Lyrically, there can be an aspect of aggression that other genres cannot include. There are likely no polka songs such as Nails' "You'll Never Be One of Us," though I am happy to be corrected. All that pent-up anger can sometimes lead to bad songs or bad people interpreting some tunes.
Of the five tracks that follow, not all were intended to instigate riots (or murder). In one case, the band just chose a bad path. All of the songs became controversial in their own way, however.
Five of the most controversial rock songs ever made
The Crystals - "He Hit Me (And It Felt Like a Kiss)"
This song is creepy for a lot of reasons. The lyrics are sad enough, but that future convicted murderer Phil Spector produced the single doesn't help. The positive part is that there is no way a song such as this would find the popularity today that it did when the track was released in 1962. Perhaps more shocking, Carole King is credited as the co-writer of the tune.

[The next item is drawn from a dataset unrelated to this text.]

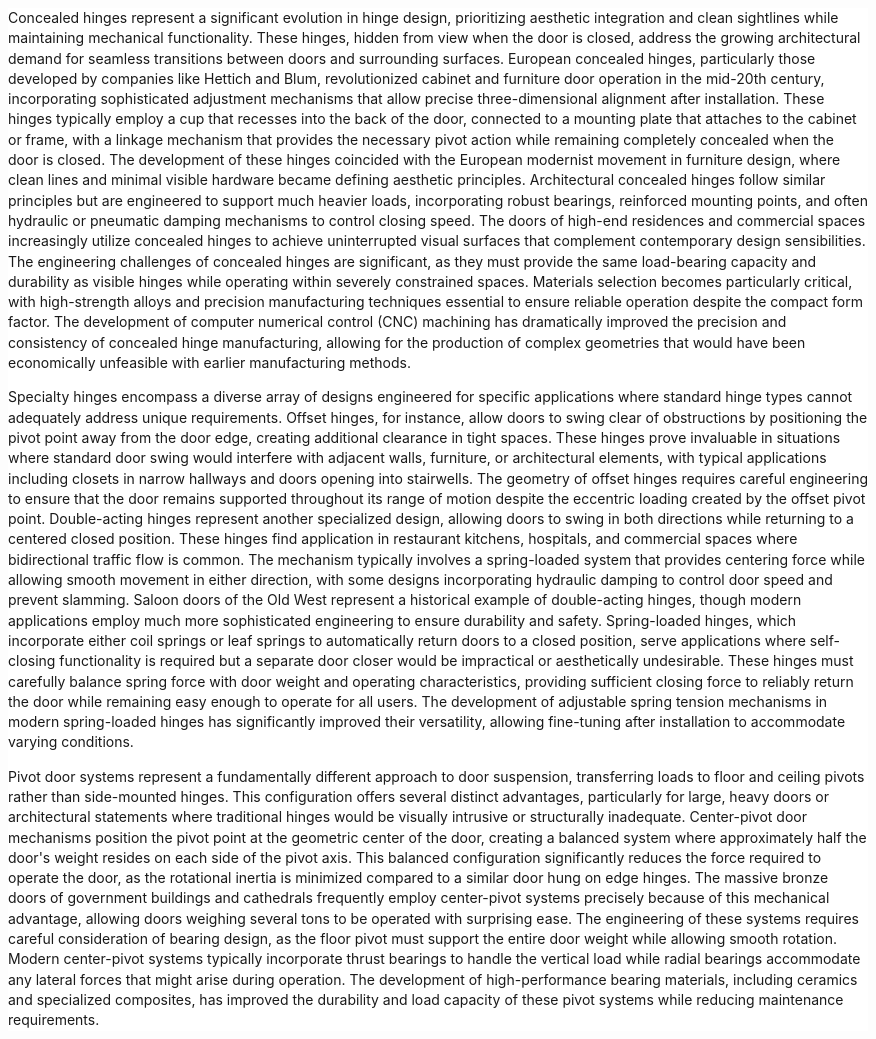 Concealed hinges represent a significant evolution in hinge design, prioritizing aesthetic integration and clean sightlines while maintaining mechanical functionality. These hinges, hidden from view when the door is closed, address the growing architectural demand for seamless transitions between doors and surrounding surfaces. European concealed hinges, particularly those developed by companies like Hettich and Blum, revolutionized cabinet and furniture door operation in the mid-20th century, incorporating sophisticated adjustment mechanisms that allow precise three-dimensional alignment after installation. These hinges typically employ a cup that recesses into the back of the door, connected to a mounting plate that attaches to the cabinet or frame, with a linkage mechanism that provides the necessary pivot action while remaining completely concealed when the door is closed. The development of these hinges coincided with the European modernist movement in furniture design, where clean lines and minimal visible hardware became defining aesthetic principles. Architectural concealed hinges follow similar principles but are engineered to support much heavier loads, incorporating robust bearings, reinforced mounting points, and often hydraulic or pneumatic damping mechanisms to control closing speed. The doors of high-end residences and commercial spaces increasingly utilize concealed hinges to achieve uninterrupted visual surfaces that complement contemporary design sensibilities. The engineering challenges of concealed hinges are significant, as they must provide the same load-bearing capacity and durability as visible hinges while operating within severely constrained spaces. Materials selection becomes particularly critical, with high-strength alloys and precision manufacturing techniques essential to ensure reliable operation despite the compact form factor. The development of computer numerical control (CNC) machining has dramatically improved the precision and consistency of concealed hinge manufacturing, allowing for the production of complex geometries that would have been economically unfeasible with earlier manufacturing methods.

Specialty hinges encompass a diverse array of designs engineered for specific applications where standard hinge types cannot adequately address unique requirements. Offset hinges, for instance, allow doors to swing clear of obstructions by positioning the pivot point away from the door edge, creating additional clearance in tight spaces. These hinges prove invaluable in situations where standard door swing would interfere with adjacent walls, furniture, or architectural elements, with typical applications including closets in narrow hallways and doors opening into stairwells. The geometry of offset hinges requires careful engineering to ensure that the door remains supported throughout its range of motion despite the eccentric loading created by the offset pivot point. Double-acting hinges represent another specialized design, allowing doors to swing in both directions while returning to a centered closed position. These hinges find application in restaurant kitchens, hospitals, and commercial spaces where bidirectional traffic flow is common. The mechanism typically involves a spring-loaded system that provides centering force while allowing smooth movement in either direction, with some designs incorporating hydraulic damping to control door speed and prevent slamming. Saloon doors of the Old West represent a historical example of double-acting hinges, though modern applications employ much more sophisticated engineering to ensure durability and safety. Spring-loaded hinges, which incorporate either coil springs or leaf springs to automatically return doors to a closed position, serve applications where self-closing functionality is required but a separate door closer would be impractical or aesthetically undesirable. These hinges must carefully balance spring force with door weight and operating characteristics, providing sufficient closing force to reliably return the door while remaining easy enough to operate for all users. The development of adjustable spring tension mechanisms in modern spring-loaded hinges has significantly improved their versatility, allowing fine-tuning after installation to accommodate varying conditions.

Pivot door systems represent a fundamentally different approach to door suspension, transferring loads to floor and ceiling pivots rather than side-mounted hinges. This configuration offers several distinct advantages, particularly for large, heavy doors or architectural statements where traditional hinges would be visually intrusive or structurally inadequate. Center-pivot door mechanisms position the pivot point at the geometric center of the door, creating a balanced system where approximately half the door's weight resides on each side of the pivot axis. This balanced configuration significantly reduces the force required to operate the door, as the rotational inertia is minimized compared to a similar door hung on edge hinges. The massive bronze doors of government buildings and cathedrals frequently employ center-pivot systems precisely because of this mechanical advantage, allowing doors weighing several tons to be operated with surprising ease. The engineering of these systems requires careful consideration of bearing design, as the floor pivot must support the entire door weight while allowing smooth rotation. Modern center-pivot systems typically incorporate thrust bearings to handle the vertical load while radial bearings accommodate any lateral forces that might arise during operation. The development of high-performance bearing materials, including ceramics and specialized composites, has improved the durability and load capacity of these pivot systems while reducing maintenance requirements.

No matter how one tries to interpret the song, there is little doubt there is domestic assault happening and the person being assaulted does not feel, mentally or physically, like they can leave. Was the world a different place in the early 1960s? Yeah. Was the world a worse place if domestic assault appeared even more hidden? Yep.
The first verse alone is horrifying: "He hit me and it felt like a kiss/He hit me but it didn't hurt me/He couldn't stand to hear me say/That I'd been with someone new/And when I told him I had been untrue." The hope is that the songwriters based the words on a real situation that they were trying to shed light on and the victim was able to get away.
The other side could be true as well, however. Someone could have heard this song and thought it was fine to be the hitter or the person being hit. Either way, that's more than a real shame. It is very much tragic.